The main interface is the msign function, dispatching to the PolarExpress method by default:

julia> using MatrixSign

julia> X = randn(Float64, 1024, 1024);

julia> msign(X, steps=16)  msign(X, SVDMethod)
true

julia> msign(Float32.(X), steps=14)  msign(Float32.(X), SVDMethod)
true

julia> @b msign($(Float32.(X)), SVDMethod)
186.368 ms (21 allocs: 28.094 MiB, 2.29% gc time)

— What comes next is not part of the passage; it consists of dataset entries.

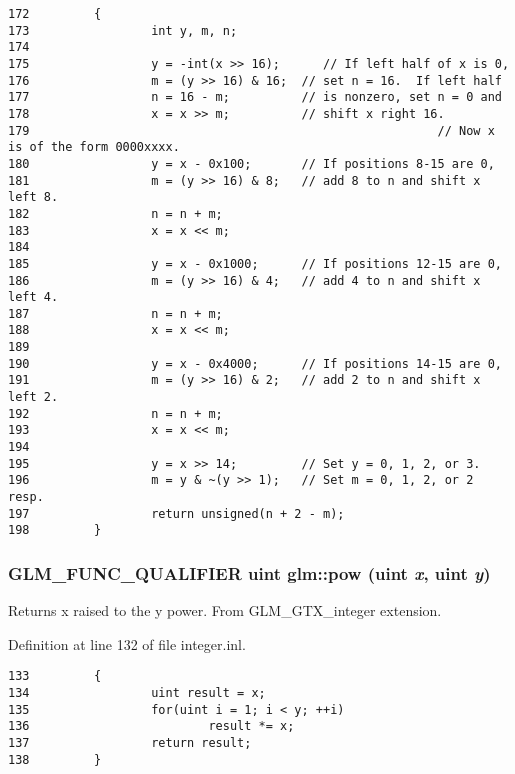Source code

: \begin{Code}\begin{verbatim}172         {
173                 int y, m, n;
174 
175                 y = -int(x >> 16);      // If left half of x is 0,
176                 m = (y >> 16) & 16;  // set n = 16.  If left half
177                 n = 16 - m;          // is nonzero, set n = 0 and
178                 x = x >> m;          // shift x right 16.
179                                                         // Now x is of the form 0000xxxx.
180                 y = x - 0x100;       // If positions 8-15 are 0,
181                 m = (y >> 16) & 8;   // add 8 to n and shift x left 8.
182                 n = n + m;
183                 x = x << m;
184 
185                 y = x - 0x1000;      // If positions 12-15 are 0,
186                 m = (y >> 16) & 4;   // add 4 to n and shift x left 4.
187                 n = n + m;
188                 x = x << m;
189 
190                 y = x - 0x4000;      // If positions 14-15 are 0,
191                 m = (y >> 16) & 2;   // add 2 to n and shift x left 2.
192                 n = n + m;
193                 x = x << m;
194 
195                 y = x >> 14;         // Set y = 0, 1, 2, or 3.
196                 m = y & ~(y >> 1);   // Set m = 0, 1, 2, or 2 resp.
197                 return unsigned(n + 2 - m);
198         }
\end{verbatim}
\end{Code}


\hypertarget{group__gtx__integer_ga8229e850c3cc4ad83492fe390ada044}{
\subsubsection[pow]{\setlength{\rightskip}{0pt plus 5cm}GLM\_\-FUNC\_\-QUALIFIER uint glm::pow (uint {\em x}, \/  uint {\em y})}}
\label{group__gtx__integer_ga8229e850c3cc4ad83492fe390ada044}


Returns x raised to the y power. From GLM\_\-GTX\_\-integer extension. 

Definition at line 132 of file integer.inl.

\begin{Code}\begin{verbatim}133         {
134                 uint result = x;
135                 for(uint i = 1; i < y; ++i)
136                         result *= x;
137                 return result;
138         }
\end{verbatim}
\end{Code}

julia> @b msign($(Float32.(X)), steps=14)
65.203 ms (20 allocs: 20.001 MiB, 0.96% gc time)

For Newton-Schulz-based methods, Float16 matrices would underflow, so they are converted to BFloat16 by default, which may only perform well on supported hardware.

julia> using CUDA, BFloat16s, PrettyChairmarks

julia> X = CUDA.randn(BFloat16, 1024, 4096); # 1x4 aspect ratio

julia> @b CUDA.@sync msign(X, SVDMethod)
67.891 ms (713 allocs: 32.013 MiB, 1.19% gc time)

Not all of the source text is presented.